■ Work request ■
Scan the entries for lines containing the string "Battery". Reply with how many there are, and nothing else.

■ Data section ■
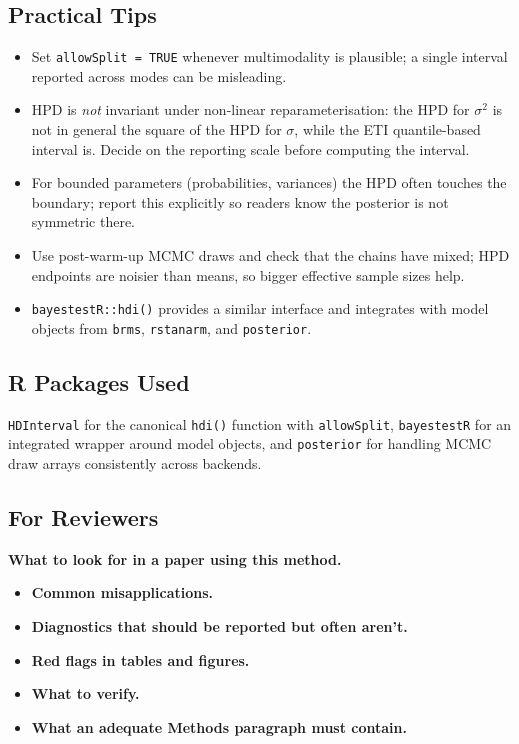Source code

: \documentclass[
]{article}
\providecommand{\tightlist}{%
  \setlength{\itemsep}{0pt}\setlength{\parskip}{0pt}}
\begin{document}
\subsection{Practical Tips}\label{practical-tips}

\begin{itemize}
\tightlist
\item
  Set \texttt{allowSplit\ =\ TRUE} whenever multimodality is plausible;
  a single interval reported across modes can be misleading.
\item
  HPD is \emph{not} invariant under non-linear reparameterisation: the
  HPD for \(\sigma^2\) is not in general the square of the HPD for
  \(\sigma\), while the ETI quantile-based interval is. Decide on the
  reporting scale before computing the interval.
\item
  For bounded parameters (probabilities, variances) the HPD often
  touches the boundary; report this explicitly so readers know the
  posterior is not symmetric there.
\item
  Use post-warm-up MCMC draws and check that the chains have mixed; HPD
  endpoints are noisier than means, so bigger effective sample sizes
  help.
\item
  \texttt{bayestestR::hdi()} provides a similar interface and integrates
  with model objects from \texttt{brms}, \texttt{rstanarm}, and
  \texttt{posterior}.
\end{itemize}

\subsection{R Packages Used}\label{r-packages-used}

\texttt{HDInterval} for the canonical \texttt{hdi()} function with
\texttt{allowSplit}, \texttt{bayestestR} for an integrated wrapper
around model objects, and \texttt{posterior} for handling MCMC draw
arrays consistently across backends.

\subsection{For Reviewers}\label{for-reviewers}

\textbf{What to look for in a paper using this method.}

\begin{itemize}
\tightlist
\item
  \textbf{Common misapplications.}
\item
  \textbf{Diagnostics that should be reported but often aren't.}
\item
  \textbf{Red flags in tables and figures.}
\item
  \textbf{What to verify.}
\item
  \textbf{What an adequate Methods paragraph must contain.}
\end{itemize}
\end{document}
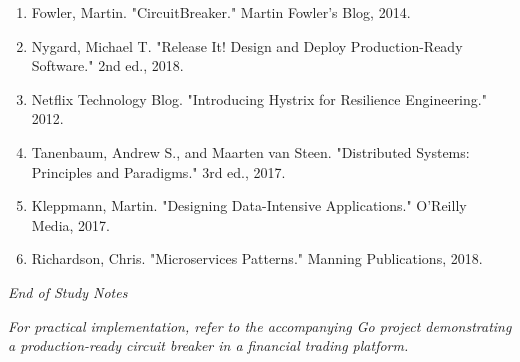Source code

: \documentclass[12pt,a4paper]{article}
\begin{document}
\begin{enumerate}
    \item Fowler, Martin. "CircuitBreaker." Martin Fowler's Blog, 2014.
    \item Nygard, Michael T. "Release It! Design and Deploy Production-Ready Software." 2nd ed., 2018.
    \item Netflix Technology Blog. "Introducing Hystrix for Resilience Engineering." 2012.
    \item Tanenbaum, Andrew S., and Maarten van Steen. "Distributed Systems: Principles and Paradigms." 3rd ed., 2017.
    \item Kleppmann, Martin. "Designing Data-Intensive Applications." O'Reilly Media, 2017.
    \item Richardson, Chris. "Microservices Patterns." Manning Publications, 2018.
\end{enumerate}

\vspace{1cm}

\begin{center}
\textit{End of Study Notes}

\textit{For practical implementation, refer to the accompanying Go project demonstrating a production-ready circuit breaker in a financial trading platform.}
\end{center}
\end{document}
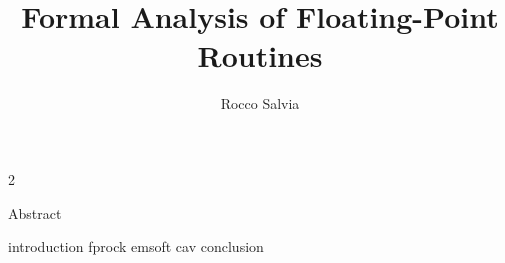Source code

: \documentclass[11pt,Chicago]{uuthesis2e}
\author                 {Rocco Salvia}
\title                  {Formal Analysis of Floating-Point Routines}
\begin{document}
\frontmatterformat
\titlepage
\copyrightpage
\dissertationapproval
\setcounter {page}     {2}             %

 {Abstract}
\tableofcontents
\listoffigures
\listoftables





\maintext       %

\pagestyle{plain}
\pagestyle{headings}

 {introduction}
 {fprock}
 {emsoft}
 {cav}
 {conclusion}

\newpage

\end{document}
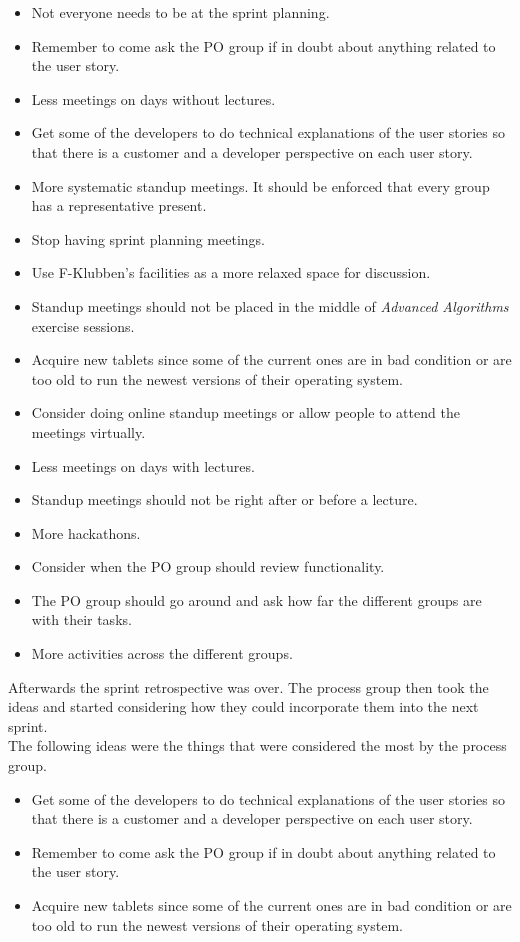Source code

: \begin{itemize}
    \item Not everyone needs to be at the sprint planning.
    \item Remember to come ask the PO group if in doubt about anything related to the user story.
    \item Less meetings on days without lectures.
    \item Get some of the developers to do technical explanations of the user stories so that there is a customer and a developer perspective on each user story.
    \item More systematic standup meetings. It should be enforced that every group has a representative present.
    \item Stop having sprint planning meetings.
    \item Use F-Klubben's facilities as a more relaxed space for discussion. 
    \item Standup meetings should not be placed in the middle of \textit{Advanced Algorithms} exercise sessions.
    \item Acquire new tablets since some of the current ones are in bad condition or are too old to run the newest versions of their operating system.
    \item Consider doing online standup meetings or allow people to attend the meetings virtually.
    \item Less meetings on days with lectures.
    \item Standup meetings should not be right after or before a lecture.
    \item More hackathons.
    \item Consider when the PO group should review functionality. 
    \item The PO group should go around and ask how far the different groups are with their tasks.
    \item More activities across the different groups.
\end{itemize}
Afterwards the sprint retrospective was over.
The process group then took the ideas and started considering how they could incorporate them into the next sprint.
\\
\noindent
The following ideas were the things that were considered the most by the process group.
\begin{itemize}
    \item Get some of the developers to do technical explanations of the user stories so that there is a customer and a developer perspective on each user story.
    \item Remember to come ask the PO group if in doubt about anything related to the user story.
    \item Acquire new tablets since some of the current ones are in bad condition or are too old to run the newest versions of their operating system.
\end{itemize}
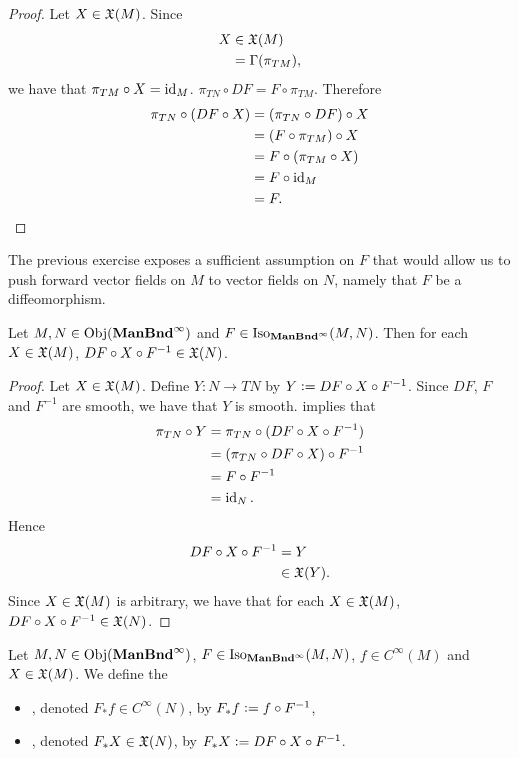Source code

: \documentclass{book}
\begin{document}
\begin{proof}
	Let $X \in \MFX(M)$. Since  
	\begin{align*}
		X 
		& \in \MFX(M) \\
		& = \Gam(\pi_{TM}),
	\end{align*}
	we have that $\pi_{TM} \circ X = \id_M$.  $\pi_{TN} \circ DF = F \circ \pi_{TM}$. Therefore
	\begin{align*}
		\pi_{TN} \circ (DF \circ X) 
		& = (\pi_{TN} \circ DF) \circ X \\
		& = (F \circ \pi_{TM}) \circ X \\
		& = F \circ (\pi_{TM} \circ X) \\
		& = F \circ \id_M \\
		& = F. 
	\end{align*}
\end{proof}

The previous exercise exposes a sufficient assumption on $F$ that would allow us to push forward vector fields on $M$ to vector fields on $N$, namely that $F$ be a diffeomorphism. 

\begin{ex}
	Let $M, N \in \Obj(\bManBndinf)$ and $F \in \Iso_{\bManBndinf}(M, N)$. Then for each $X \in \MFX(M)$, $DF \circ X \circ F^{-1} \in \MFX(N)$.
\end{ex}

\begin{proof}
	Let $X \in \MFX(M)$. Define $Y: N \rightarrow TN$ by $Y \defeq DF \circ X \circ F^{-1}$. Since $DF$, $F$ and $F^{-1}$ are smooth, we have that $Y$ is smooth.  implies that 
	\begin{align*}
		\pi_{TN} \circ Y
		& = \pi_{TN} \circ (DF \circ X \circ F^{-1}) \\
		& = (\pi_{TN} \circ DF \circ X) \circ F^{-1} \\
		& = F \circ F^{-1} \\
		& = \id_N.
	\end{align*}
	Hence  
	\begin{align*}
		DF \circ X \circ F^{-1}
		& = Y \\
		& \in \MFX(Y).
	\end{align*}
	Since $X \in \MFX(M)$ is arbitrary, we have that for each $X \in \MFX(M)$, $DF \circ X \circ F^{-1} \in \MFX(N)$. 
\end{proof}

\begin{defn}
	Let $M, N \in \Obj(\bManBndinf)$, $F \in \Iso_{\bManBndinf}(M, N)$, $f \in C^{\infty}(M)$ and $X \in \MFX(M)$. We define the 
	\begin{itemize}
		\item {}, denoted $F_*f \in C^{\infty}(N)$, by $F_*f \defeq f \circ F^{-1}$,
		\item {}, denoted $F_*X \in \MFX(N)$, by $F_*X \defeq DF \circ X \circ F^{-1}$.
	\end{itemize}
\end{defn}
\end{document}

* * *

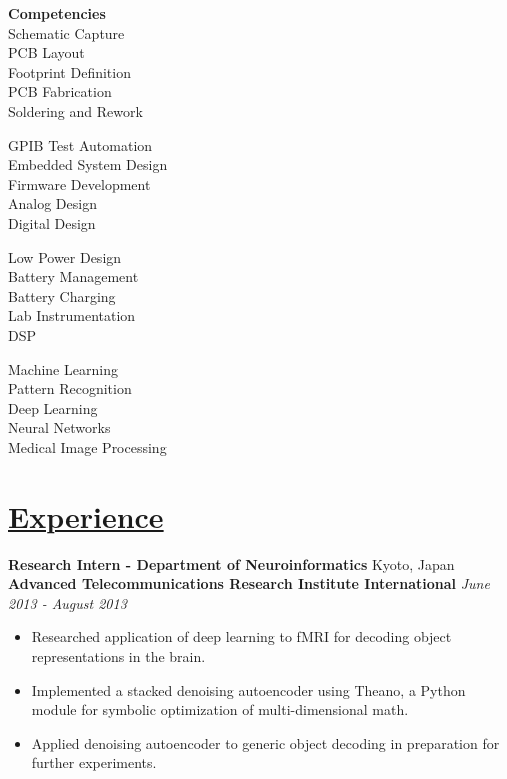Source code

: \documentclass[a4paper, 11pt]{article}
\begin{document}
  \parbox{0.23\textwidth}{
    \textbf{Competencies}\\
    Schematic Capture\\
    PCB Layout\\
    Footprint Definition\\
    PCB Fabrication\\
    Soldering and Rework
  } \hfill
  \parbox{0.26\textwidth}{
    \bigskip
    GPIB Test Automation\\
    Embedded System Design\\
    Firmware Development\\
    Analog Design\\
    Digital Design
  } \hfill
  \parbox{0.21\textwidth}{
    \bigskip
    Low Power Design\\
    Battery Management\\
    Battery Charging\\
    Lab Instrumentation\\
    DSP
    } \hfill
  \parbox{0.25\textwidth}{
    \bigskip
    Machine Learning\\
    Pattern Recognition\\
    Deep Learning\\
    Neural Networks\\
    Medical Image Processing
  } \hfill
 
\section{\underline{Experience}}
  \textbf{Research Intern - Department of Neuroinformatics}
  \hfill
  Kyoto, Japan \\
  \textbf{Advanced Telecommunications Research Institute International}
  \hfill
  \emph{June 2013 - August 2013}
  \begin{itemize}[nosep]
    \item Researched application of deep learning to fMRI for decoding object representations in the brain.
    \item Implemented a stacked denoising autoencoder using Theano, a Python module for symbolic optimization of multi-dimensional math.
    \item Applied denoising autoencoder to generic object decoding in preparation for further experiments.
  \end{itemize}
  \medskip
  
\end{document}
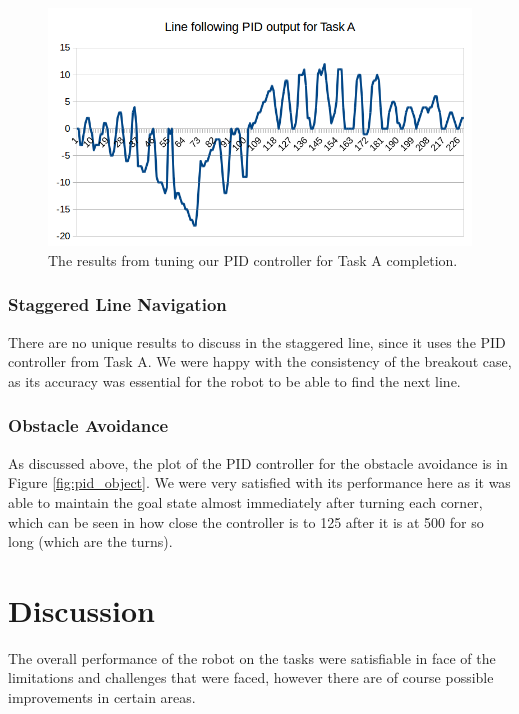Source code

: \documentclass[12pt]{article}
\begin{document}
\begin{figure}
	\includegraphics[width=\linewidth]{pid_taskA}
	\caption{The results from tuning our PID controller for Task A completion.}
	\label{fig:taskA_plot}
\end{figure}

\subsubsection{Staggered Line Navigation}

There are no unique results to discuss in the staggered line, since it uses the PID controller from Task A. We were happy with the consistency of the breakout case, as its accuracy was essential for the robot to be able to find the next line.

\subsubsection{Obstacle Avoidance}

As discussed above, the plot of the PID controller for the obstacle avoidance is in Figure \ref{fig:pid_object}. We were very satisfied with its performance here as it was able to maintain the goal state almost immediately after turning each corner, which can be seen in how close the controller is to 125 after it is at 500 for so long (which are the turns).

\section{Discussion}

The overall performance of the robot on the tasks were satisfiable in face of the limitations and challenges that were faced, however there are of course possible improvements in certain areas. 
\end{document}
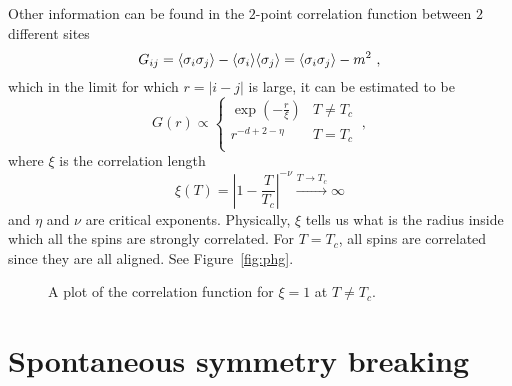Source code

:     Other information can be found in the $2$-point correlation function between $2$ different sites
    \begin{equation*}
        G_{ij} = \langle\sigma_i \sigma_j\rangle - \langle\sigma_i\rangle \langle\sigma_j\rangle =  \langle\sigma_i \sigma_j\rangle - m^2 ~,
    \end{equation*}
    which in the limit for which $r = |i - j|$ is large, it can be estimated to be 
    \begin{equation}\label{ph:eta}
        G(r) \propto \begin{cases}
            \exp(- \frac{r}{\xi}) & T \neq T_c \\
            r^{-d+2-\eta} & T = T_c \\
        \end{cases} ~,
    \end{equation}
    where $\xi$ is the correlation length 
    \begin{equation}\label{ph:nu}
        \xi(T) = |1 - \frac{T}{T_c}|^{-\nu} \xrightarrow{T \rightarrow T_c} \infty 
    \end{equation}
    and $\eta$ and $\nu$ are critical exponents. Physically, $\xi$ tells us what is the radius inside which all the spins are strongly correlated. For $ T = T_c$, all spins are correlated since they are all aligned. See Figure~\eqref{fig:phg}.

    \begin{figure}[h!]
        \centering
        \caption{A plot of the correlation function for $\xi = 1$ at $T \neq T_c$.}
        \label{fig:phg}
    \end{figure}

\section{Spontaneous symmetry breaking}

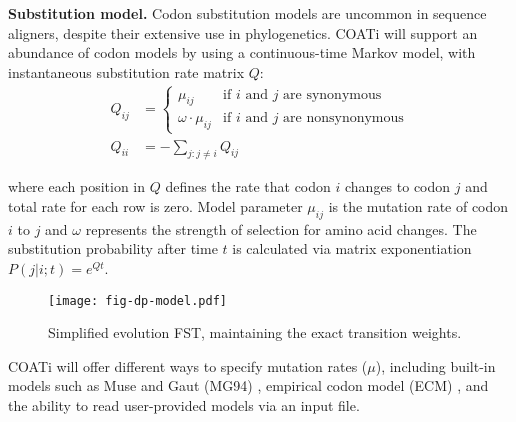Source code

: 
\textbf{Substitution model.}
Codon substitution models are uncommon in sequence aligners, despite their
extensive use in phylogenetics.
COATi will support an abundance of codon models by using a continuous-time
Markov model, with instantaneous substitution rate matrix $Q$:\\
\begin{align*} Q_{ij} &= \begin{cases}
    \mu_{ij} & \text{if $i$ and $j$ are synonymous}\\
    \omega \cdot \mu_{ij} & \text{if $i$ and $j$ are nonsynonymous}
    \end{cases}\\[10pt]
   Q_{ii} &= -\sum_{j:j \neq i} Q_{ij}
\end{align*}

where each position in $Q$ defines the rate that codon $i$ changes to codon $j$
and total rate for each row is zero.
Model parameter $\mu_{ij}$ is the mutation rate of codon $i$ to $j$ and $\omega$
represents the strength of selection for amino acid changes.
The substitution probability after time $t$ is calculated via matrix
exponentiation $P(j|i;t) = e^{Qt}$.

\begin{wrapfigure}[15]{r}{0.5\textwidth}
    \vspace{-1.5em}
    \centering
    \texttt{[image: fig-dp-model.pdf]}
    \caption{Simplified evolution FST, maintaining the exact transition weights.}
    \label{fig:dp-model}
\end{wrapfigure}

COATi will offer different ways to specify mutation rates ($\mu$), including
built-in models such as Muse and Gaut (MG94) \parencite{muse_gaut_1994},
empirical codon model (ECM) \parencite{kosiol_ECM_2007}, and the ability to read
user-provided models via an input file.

■ Exercise response ■
2